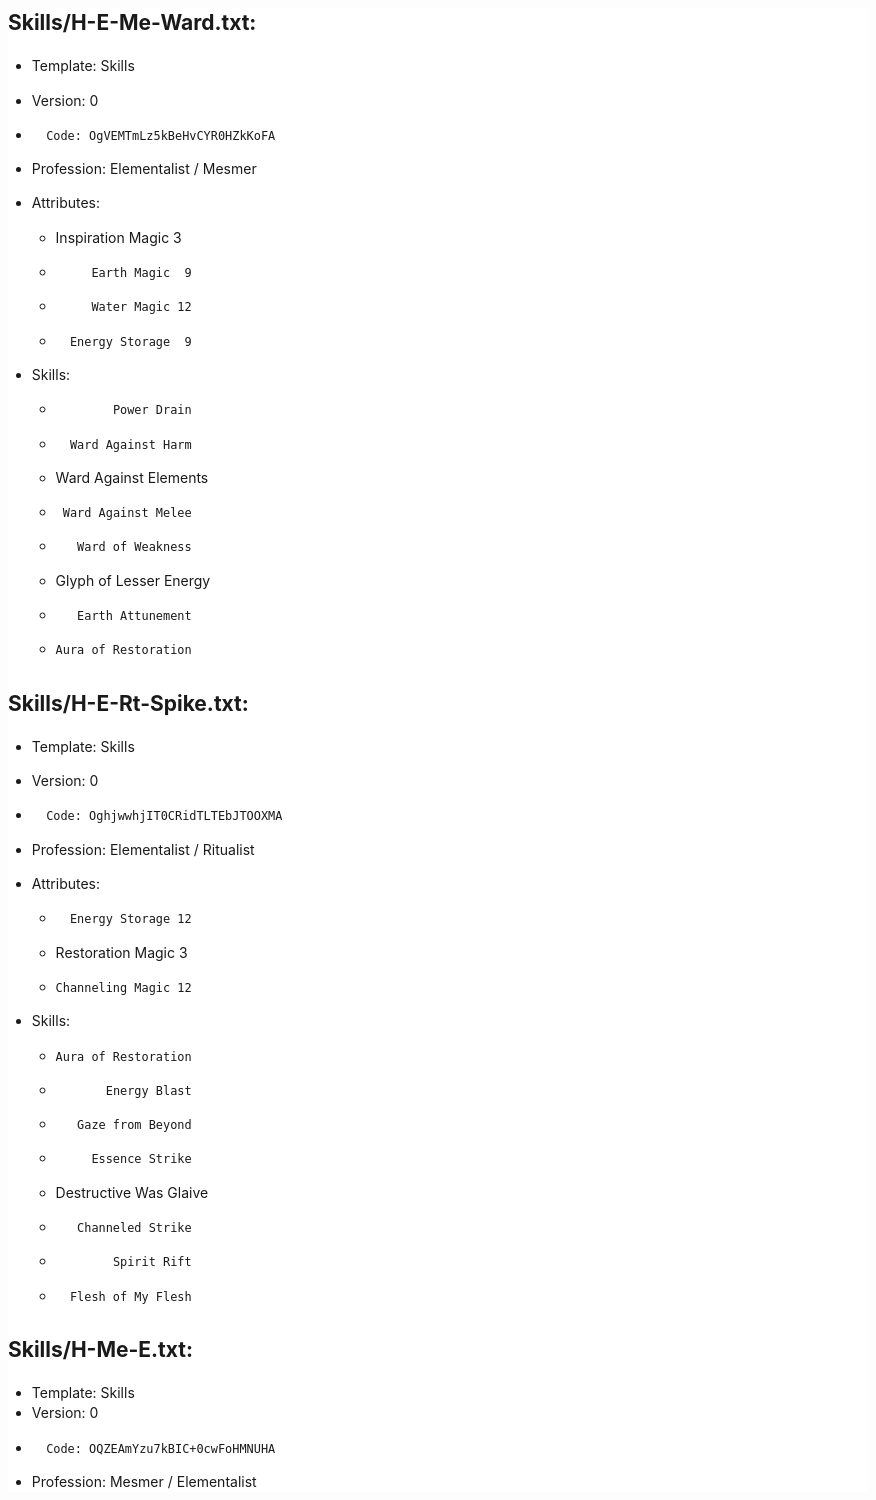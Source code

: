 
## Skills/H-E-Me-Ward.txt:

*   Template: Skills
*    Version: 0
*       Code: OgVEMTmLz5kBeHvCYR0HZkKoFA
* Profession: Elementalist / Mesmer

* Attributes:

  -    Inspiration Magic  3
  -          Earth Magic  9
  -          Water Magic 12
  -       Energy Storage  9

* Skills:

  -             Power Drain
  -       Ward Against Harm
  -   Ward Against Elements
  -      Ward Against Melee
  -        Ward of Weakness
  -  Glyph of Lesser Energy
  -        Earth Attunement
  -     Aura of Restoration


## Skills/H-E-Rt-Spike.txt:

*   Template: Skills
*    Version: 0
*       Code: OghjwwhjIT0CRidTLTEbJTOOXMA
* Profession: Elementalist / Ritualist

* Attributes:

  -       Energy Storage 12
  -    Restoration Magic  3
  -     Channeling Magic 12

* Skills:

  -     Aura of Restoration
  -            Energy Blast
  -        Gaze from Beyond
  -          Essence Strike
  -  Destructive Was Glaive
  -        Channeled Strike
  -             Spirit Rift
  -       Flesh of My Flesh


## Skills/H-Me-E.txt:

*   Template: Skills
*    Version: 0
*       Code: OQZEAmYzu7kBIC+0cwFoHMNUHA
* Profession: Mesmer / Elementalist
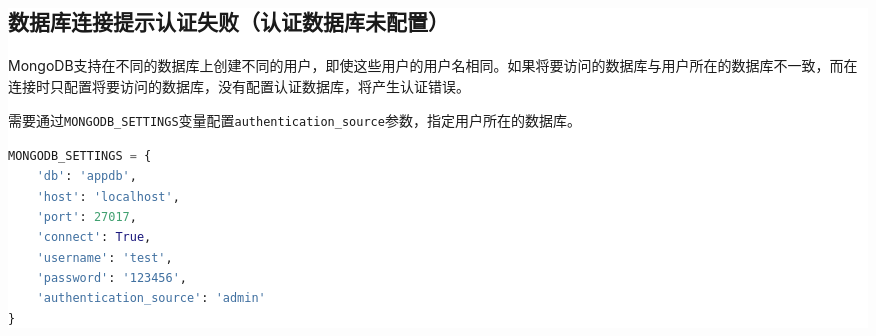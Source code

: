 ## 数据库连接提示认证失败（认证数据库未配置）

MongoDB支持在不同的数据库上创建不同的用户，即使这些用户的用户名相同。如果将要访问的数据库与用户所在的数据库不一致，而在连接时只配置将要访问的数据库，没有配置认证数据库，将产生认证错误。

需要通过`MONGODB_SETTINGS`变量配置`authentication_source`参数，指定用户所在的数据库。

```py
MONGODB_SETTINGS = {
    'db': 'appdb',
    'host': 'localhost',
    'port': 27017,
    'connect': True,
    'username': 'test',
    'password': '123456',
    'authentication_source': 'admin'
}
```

++++

• EXERCISE DIRECTIONS: Locate and copy each line in the data above that includes the word "Magic".

• ANSWER BOX:
  -    Inspiration Magic  3
  -          Earth Magic  9
  -          Water Magic 12
  -    Restoration Magic  3
  -     Channeling Magic 12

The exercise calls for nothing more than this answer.